■ REQUIRED ACTION
Print the lines that run from the line with "It has the config" to the line with "Default ram usage", keeping both end lines, exactly as they appear in the entries below, and nothing else.
━━━ INPUT FOR THIS TASK ━━━
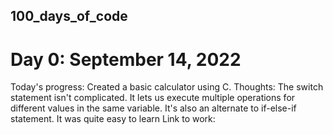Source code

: ## 100_days_of_code
# Day 0: September 14, 2022
Today's progress: Created a basic calculator using C. 
Thoughts: The switch statement isn't complicated. It lets us execute multiple operations for different values in the same variable. It's also an alternate to if-else-if statement. It was quite easy to learn
Link to work: 
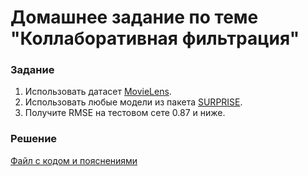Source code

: # Домашнее задание по теме "Коллаборативная фильтрация"

### Задание
1. Использовать датасет [MovieLens](https://grouplens.org/datasets/movielens/latest/).
2. Использовать любые модели из пакета [SURPRISE](https://surpriselib.com/).
3. Получите RMSE на тестовом сете 0.87 и ниже.

### Решение
[Файл с кодом и пояснениями](/Projects/06_Recommendation_systems/02_Collaborative_filtering/Solution.ipynb)

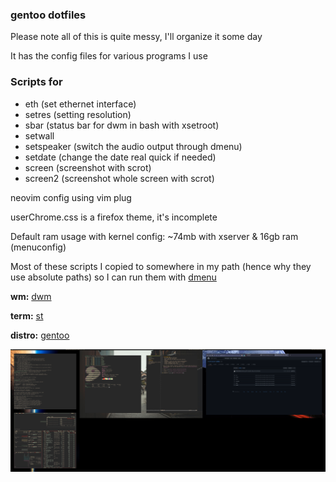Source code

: ### gentoo dotfiles
Please note all of this is quite messy, I'll organize it some day 

It has the config files for various programs I use

### Scripts for
* eth (set ethernet interface)
* setres (setting resolution)
* sbar (status bar for dwm in bash with xsetroot)
* setwall 
* setspeaker (switch the audio output through dmenu)
* setdate (change the date real quick if needed)
* screen (screenshot with scrot)
* screen2 (screenshot whole screen with scrot)

neovim config using vim plug

userChrome.css is a firefox theme, it's incomplete

Default ram usage with kernel config: ~74mb with xserver & 16gb ram (menuconfig)

Most of these scripts I copied to somewhere in my path (hence why they use absolute paths) so I can run them with [dmenu](https://github.com/NotCreative21/dmenu)

**wm:** [dwm](https://github.com/NotCreative21/dwm)

**term:** [st](https://github.com/NotCreative21/st)

**distro:** [gentoo](https://www.gentoo.org/)

![ricepng](./ricey.png)
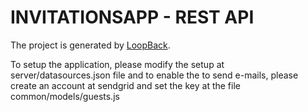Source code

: # INVITATIONSAPP - REST API

The project is generated by [LoopBack](http://loopback.io).

To setup the application, please modify the setup at server/datasources.json file
and to enable the to send e-mails, please create an account at sendgrid and set
the key at the file common/models/guests.js

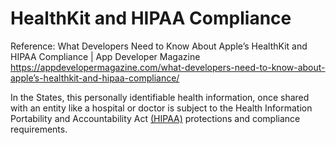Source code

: # HealthKit and HIPAA Compliance

Reference: What Developers Need to Know About Apple’s HealthKit and HIPAA Compliance | App Developer Magazine 
https://appdevelopermagazine.com/what-developers-need-to-know-about-apple’s-healthkit-and-hipaa-compliance/

In the States, this personally identifiable health information, once shared with an entity like a hospital or doctor is subject to the Health Information Portability and Accountability Act [(HIPAA)](https://www.hhs.gov/hipaa/index.html) protections and compliance requirements. 
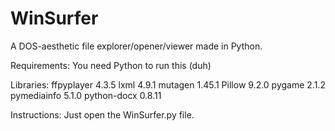 # WinSurfer
A DOS-aesthetic file explorer/opener/viewer made in Python.

Requirements:
  You need Python to run this (duh)
  
  Libraries:
    ffpyplayer  4.3.5
    lxml        4.9.1
    mutagen     1.45.1
    Pillow      9.2.0
    pygame      2.1.2
    pymediainfo 5.1.0
    python-docx 0.8.11

Instructions:
  Just open the WinSurfer.py file.
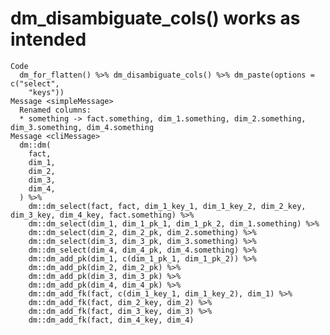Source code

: # dm_disambiguate_cols() works as intended

    Code
      dm_for_flatten() %>% dm_disambiguate_cols() %>% dm_paste(options = c("select",
        "keys"))
    Message <simpleMessage>
      Renamed columns:
      * something -> fact.something, dim_1.something, dim_2.something, dim_3.something, dim_4.something
    Message <cliMessage>
      dm::dm(
        fact,
        dim_1,
        dim_2,
        dim_3,
        dim_4,
      ) %>%
        dm::dm_select(fact, fact, dim_1_key_1, dim_1_key_2, dim_2_key, dim_3_key, dim_4_key, fact.something) %>%
        dm::dm_select(dim_1, dim_1_pk_1, dim_1_pk_2, dim_1.something) %>%
        dm::dm_select(dim_2, dim_2_pk, dim_2.something) %>%
        dm::dm_select(dim_3, dim_3_pk, dim_3.something) %>%
        dm::dm_select(dim_4, dim_4_pk, dim_4.something) %>%
        dm::dm_add_pk(dim_1, c(dim_1_pk_1, dim_1_pk_2)) %>%
        dm::dm_add_pk(dim_2, dim_2_pk) %>%
        dm::dm_add_pk(dim_3, dim_3_pk) %>%
        dm::dm_add_pk(dim_4, dim_4_pk) %>%
        dm::dm_add_fk(fact, c(dim_1_key_1, dim_1_key_2), dim_1) %>%
        dm::dm_add_fk(fact, dim_2_key, dim_2) %>%
        dm::dm_add_fk(fact, dim_3_key, dim_3) %>%
        dm::dm_add_fk(fact, dim_4_key, dim_4)

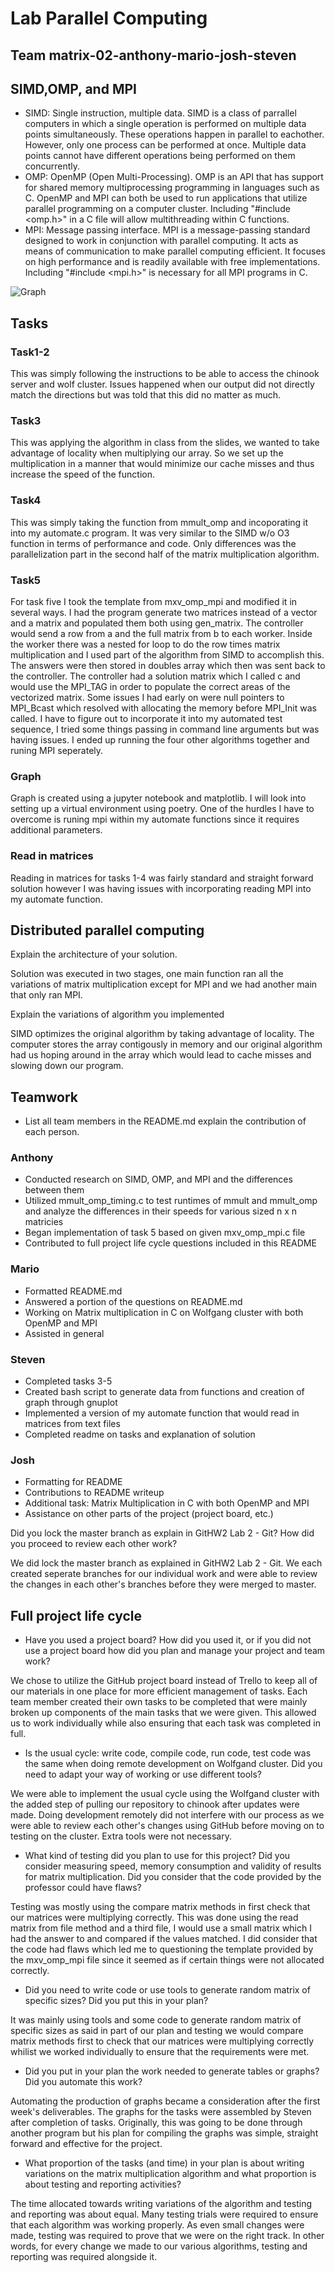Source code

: # Lab Parallel Computing
## Team matrix-02-anthony-mario-josh-steven
## SIMD,OMP, and MPI
- SIMD: Single instruction, multiple data. SIMD is a class of parrallel computers in which a single operation is performed on multiple data points simultaneously. These operations happen in parallel to eachother. However, only one process can be performed at once. Multiple data points cannot have different operations being performed on them concurrently. 
- OMP: OpenMP (Open Multi-Processing). OMP is an API that has support for shared memory multiprocessing programming in languages such as C. OpenMP and MPI can both be used to run applications that utilize parallel programming on a computer cluster. Including "#include <omp.h>" in a C file will allow multithreading within C functions.
- MPI: Message passing interface. MPI is a message-passing standard designed to work in conjunction with parallel computing. It acts as means of communication to make parallel computing efficient. It focuses on high performance and is readily available with free implementations. Including "#include <mpi.h>" is necessary for all MPI programs in C.

![Graph](out.png)

## Tasks

### Task1-2

This was simply following the instructions to be able to access the chinook server and wolf cluster. Issues happened when our output did not directly match the directions but was told that this did no matter as much. 

### Task3

This was applying the algorithm in class from the slides, we wanted to take advantage of locality when multiplying our array. So we set up the multiplication in a manner that would minimize our cache misses and thus increase the speed of the function. 

### Task4

This was simply taking the function from mmult_omp and incoporating it into my automate.c program. It was very similar to the SIMD w/o O3 function in terms of performance and code. Only differences was the parallelization part in the second half of the matrix multiplication algorithm. 

### Task5

For task five I took the template from mxv_omp_mpi and modified it in several ways. I had the program generate two matrices instead of a vector and a matrix and populated them both using gen_matrix. The controller would send a row from a and the full matrix from b to each worker. Inside the worker there was a nested for loop to do the row times matrix multiplication and I used part of the algorithm from SIMD to accomplish this. The answers were then stored in doubles array which then was sent back to the controller. The controller had a solution matrix which I called c and would use the MPI_TAG in order to populate the correct areas of the vectorized matrix. Some issues I had early on were null pointers to MPI_Bcast which resolved with allocating the memory before MPI_Init was called. I have to figure out to incorporate it into my automated test sequence, I tried some things passing in command line arguments but was having issues. I ended up running the four other algorithms together and runing MPI seperately.

### Graph

Graph is created using a jupyter notebook and matplotlib. I will look into setting up a virtual environment using poetry. One of the hurdles I have to overcome is runing mpi within my automate functions since it requires additional parameters. 

### Read in matrices

Reading in matrices for tasks 1-4 was fairly standard and straight forward solution however I was having issues with incorporating reading MPI into my automate function. 

## Distributed parallel computing
Explain the architecture of your solution.

Solution was executed in two stages, one main function ran all the variations of matrix multiplication except for MPI and we had another main that only ran MPI. 

Explain the variations of algorithm you implemented

SIMD optimizes the original algorithm by taking advantage of locality. The computer stores the array contigously in memory and our original algorithm had us hoping around in the array which would lead to cache misses and slowing down our program. 



## Teamwork
- List all team members in the README.md explain the contribution of each person.
### Anthony
- Conducted research on SIMD, OMP, and MPI and the differences between them
- Utilized mmult_omp_timing.c to test runtimes of mmult and mmult_omp and analyze the differences in their speeds for various sized n x n matricies
- Began implementation of task 5 based on given mxv_omp_mpi.c file
- Contributed to full project life cycle questions included in this README
### Mario 
- Formatted README.md
- Answered a portion of the questions on README.md
- Working on Matrix multiplication in C on Wolfgang cluster with both OpenMP and MPI
- Assisted in general
### Steven
- Completed tasks 3-5
- Created bash script to generate data from functions and creation of graph through gnuplot
- Implemented a version of my automate function that would read in matrices from text files
- Completed readme on tasks and explanation of solution
### Josh
- Formatting for README
- Contributions to README writeup
- Additional task: Matrix Multiplication in C with both OpenMP and MPI
- Assistance on other parts of the project (project board, etc.)


Did you lock the master branch as explain in GitHW2 Lab 2 - Git? How did you proceed to review each other work?

We did lock the master branch as explained in GitHW2 Lab 2 - Git. We each created seperate branches for our individual work and were able to review the changes in each other's branches before they were merged to master.


## Full project life cycle
- Have you used a project board? How did you used it, or if you did not use a project board how did you plan and manage your project and team work?

We chose to utilize the GitHub project board instead of Trello to keep all of our materials in one place for more efficient management of tasks. Each team member created their own tasks to be completed that were mainly broken up components of the main tasks that we were given. This allowed us to work individually while also ensuring that each task was completed in full.

- Is the usual cycle: write code, compile code,  run code, test code was the same when doing remote development on Wolfgand cluster. Did you need to adapt your way of working or use different tools?

We were able to implement the usual cycle using the Wolfgand cluster with the added step of pulling our repository to chinook after updates were made. Doing development remotely did not interfere with our process as we were able to review each other's changes using GitHub before moving on to testing on the cluster. Extra tools were not necessary.

- What kind of testing did you plan to use for this project? Did you consider measuring speed, memory consumption and validity of results for matrix multiplication. Did you consider that the code provided by the professor could have flaws?

Testing was mostly using the compare matrix methods in first check that our matrices were multiplying correctly. This was done using the read matrix from file method and a third file, I would use a small matrix which I had the answer to and compared if the values matched. 
I did consider that the code had flaws which led me to questioning the template provided by the mxv_omp_mpi file since it seemed as if certain things were not allocated correctly. 

- Did you need to write code or use tools to generate random matrix of specific sizes? Did you put this in your plan? 

It was mainly using tools and some code to generate random matrix of specific sizes as said in part of our plan and testing we would compare matrix methods first to check that our matrices were multiplying correctly whilist we worked individually to ensure that the requirements were met.

- Did you put in your plan the work needed to generate tables or graphs? Did you automate this work? 

Automating the production of graphs became a consideration after the first week's deliverables. The graphs for the tasks were assembled by Steven after completion of tasks. Originally, this was going to be done through another program but his plan for compiling the graphs was simple, straight forward and effective for the project.

- What proportion of the tasks (and time) in your plan is about writing variations on the matrix multiplication algorithm and what proportion is about testing and reporting activities?

The time allocated towards writing variations of the algorithm and testing and reporting was about equal. Many testing trials were required to ensure that each algorithm was working properly. As even small changes were made, testing was required to prove that we were on the right track. In other words, for every change we made to our various algorithms, testing and reporting was required alongside it.
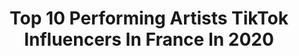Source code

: ---
title: Top 10 Performing Artists TikTok Influencers In France In 2020
description: >-
  Find top performing artists TikTok influencers in France in 2020. Most popular hashtags: #foryou #tiktok #aesthetic #confinement.
platform: TikTok
profiles:
  - username: "spereuch_saint"
    fullname: >-
      Spereuch St. Baamm..
    location: "France"
    followers: 158448
    engagement: 1379
    commentsToLikes: 0.054202
    id: ck81sxe57tu4f0j785ugozbhk
    verified: true
    hashtags: "#foryourpage, #halloween, #illusion, #wow"
  - username: "zapata_painter"
    fullname: >-
      zapata_painter
    location: "France"
    followers: 38902
    engagement: 1881
    commentsToLikes: 0.035672
    id: ckacld35of0df0i78majj5cgf
    verified: false
    hashtags: "#tuto, #toureiffel, #stromae, #angele"
  - username: "drytdraw"
    fullname: >-
      ⚜️A.R.T.⚜️
    location: "France"
    followers: 668064
    engagement: 3042
    commentsToLikes: 0.014490
    id: ck9sl4rhxc36b0j78y7x169j7
    verified: true
    hashtags: "#enrush, #aesthetic, #foryou, #trend"
  - username: "albanedanse"
    fullname: >-
      a⃝l⃝b⃝a⃝♡e⃝d⃝a⃝♡s⃝e⃝
    location: "France"
    followers: 122507
    engagement: 2548
    commentsToLikes: 0.019133
    id: cka6k9f19y0xh0i788llsmt55
    verified: false
    hashtags: "#bougezchezvous, #coolagain, #quidenousdeux, #fail"
  - username: "thefrenchbeautyboy"
    fullname: >-
      Chad Monroe
    location: "France"
    followers: 7539
    engagement: 924
    commentsToLikes: 0.052618
    id: ck900yitqb14t0j785fm2r3hf
    verified: false
    hashtags: "#lavoix, #collissimo, #postbadcheck, #tutomakeup"
  - username: "noabensegnor"
    fullname: >-
      Noabensegnor
    location: "France"
    followers: 34723
    engagement: 1729
    commentsToLikes: 0.044541
    id: ckac4skhncpxs0i785c31u0o7
    verified: false
    hashtags: "#covid, #abonnetoi, #transition, #magie"
  - username: "_ssneak_"
    fullname: >-
      SNEAKLILLE
    location: "France"
    followers: 131162
    engagement: 1395
    commentsToLikes: 0.013226
    id: cka0l36ivpdd50i78b3h705uw
    verified: false
    hashtags: "#handmade, #france, #oliveettom, #quarantine"
  - username: "straltj45s"
    fullname: >-
      estherrr
    location: "France"
    followers: 8625
    engagement: 684
    commentsToLikes: 0.034071
    id: ck8f8ggqz3ewo0j78hebs6bqz
    verified: false
    hashtags: "#heartbroken, #love, #foyou, #seeya"
  - username: "perchekindustrie"
    fullname: >-
      Perchek Industrie
    location: "France"
    followers: 11994
    engagement: 2141
    commentsToLikes: 0.012763
    id: ck9skc8z083580j78xytb8kmj
    verified: false
    hashtags: "#eart, #tuto, #tutorielfr, #portrait"
  - username: "lovelymls"
    fullname: >-
      👑 S A N G O K U 👑
    location: "France"
    followers: 83637
    engagement: 1068
    commentsToLikes: 0.026578
    id: ck9riaopoj05e0j78x7gdmqtn
    verified: false
    hashtags: "#mekidnapping, #angele, #humor, #aliexpress"
---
━━━
■ WRITTEN REPLY
It has the config files for various programs I use

### Scripts for
* eth (set ethernet interface)
* setres (setting resolution)
* sbar (status bar for dwm in bash with xsetroot)
* setwall 
* setspeaker (switch the audio output through dmenu)
* setdate (change the date real quick if needed)
* screen (screenshot with scrot)
* screen2 (screenshot whole screen with scrot)

neovim config using vim plug

userChrome.css is a firefox theme, it's incomplete

Default ram usage with kernel config: ~74mb with xserver & 16gb ram (menuconfig)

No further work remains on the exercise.